Researchers Find Climate Change Alters Vegetation

Recent research of the fossil record shows the perennial evolution of tree species will change the compositions of forests across the world and coincide with changes in climate.

The findings of UCSB post-doctoral fellow John Williams and co-authors show that very different groups of tree types resulted from climate changes over the past 25,000 years.

“A lot of trees are dying right now – oaks in California, chestnut, elm and spruce in the East – and while the direct causes are pests and fungal attacks, the indirect cause could be climate change, making the trees more stressed out,” Williams said. “It becomes harder for them to defend against other causes of mortality.”

Williams, who studies at the UCSB National Center for Ecological Analysis and Synthesis and is a co-author of the study recently published in Ecology, based the research on data from fossil pollen records in lake sediments and climate model simulations.

The research illustrates that composition of vegetation has undergone rapid change over the past two centuries and could continue to change rapidly in upcoming years.

“The implications of change are large,” Williams said. “They include things like water availability, habitat for endangered species, and use of recreational areas.”

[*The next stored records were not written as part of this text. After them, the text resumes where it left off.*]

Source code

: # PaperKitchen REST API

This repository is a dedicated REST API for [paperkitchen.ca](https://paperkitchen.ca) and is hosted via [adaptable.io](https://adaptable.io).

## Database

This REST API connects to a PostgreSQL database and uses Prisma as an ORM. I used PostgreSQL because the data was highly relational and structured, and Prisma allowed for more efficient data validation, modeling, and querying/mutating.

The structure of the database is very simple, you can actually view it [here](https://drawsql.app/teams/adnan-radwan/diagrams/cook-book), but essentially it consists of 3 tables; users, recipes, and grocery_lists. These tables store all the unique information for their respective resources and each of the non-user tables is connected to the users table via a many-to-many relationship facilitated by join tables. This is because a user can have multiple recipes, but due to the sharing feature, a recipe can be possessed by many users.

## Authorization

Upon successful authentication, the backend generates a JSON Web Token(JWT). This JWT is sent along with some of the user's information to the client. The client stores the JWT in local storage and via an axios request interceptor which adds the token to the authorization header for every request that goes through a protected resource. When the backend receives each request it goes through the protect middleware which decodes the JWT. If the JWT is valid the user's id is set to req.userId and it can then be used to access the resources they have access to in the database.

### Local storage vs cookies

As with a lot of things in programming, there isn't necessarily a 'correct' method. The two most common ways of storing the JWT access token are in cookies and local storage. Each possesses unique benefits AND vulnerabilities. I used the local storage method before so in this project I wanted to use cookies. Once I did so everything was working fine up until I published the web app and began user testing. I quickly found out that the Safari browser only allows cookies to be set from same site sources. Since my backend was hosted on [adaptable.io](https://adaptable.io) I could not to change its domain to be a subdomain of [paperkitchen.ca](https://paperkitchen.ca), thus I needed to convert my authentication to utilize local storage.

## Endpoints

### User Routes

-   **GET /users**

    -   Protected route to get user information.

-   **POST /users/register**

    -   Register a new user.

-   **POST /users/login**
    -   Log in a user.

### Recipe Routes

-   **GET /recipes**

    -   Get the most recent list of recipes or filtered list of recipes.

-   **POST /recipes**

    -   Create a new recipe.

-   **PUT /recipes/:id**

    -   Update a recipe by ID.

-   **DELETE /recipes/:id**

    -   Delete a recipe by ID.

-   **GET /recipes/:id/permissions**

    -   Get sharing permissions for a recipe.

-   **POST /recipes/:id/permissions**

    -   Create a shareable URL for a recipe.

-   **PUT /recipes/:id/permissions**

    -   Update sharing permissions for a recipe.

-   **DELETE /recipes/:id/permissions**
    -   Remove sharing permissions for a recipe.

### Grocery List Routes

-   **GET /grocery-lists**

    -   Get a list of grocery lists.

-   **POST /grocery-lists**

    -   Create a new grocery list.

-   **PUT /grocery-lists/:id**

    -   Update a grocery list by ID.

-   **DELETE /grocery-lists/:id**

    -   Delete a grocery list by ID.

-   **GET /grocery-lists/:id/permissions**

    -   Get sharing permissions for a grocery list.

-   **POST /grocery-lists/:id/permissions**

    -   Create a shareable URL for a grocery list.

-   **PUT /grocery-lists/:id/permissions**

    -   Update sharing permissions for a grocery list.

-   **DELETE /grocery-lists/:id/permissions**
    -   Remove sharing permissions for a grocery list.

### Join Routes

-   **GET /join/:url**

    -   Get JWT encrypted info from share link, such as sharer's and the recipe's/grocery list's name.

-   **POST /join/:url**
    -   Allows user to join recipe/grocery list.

Scholar Wins Linguistics Award

The Linguistic Society of America awarded UCSB linguistics professor Marianne Mithun the Bloomfield Book Award for her book “The Languages of Native North America,” in late January. The society first presented the award in 1992 and bestows it upon members whose volume has made an outstanding contribution in understanding languages and linguistics.

Mithun, who is an internationally known authority on North American indigenous languages, documented their variety in her book. Mithun is also recognized internationally as a grammatical theorist.

“There were nearly 300 mutually unintelligible languages spoken in North America at the time of first European contact,” Mithun said. ” … nearly half of the languages have now disappeared, and all others, apart from the Greenlandic, are endangered. Probably no more than a couple of dozen at best will survive this century.”

Mithun, a UCSB faculty member since 1986, said these languages would survive in archives after they fall out of common usage.

Mexican Singer’s Memory Lives in Book

UCSB Chicano studies professor Yolanda Broyles-Gonzalez listened to and was influenced by Texas and Mexican borderlands singer Lydia Mendoza while she was growing up in Mexico.

Broyles-Gonzalez recounted Mendoza’s life to the public in her book “Lydia Mendoza’s Life in Music: La histor’a de Lydia Mendoza.” Mendoza’s career as a vocalist lasted until she suffered a stroke in 1987, one year after she came to Santa Barbara for a concert.

“I fist heard about Lydia Mendoza from my mother when I was a child,” Broyles-Gonzalez said. “When my mother was a child in Sinaloa, the people would share a record player between villages and they would play Lydia’s records. Lydia sang all of our borderlands Mexican songs and is greatly loved.”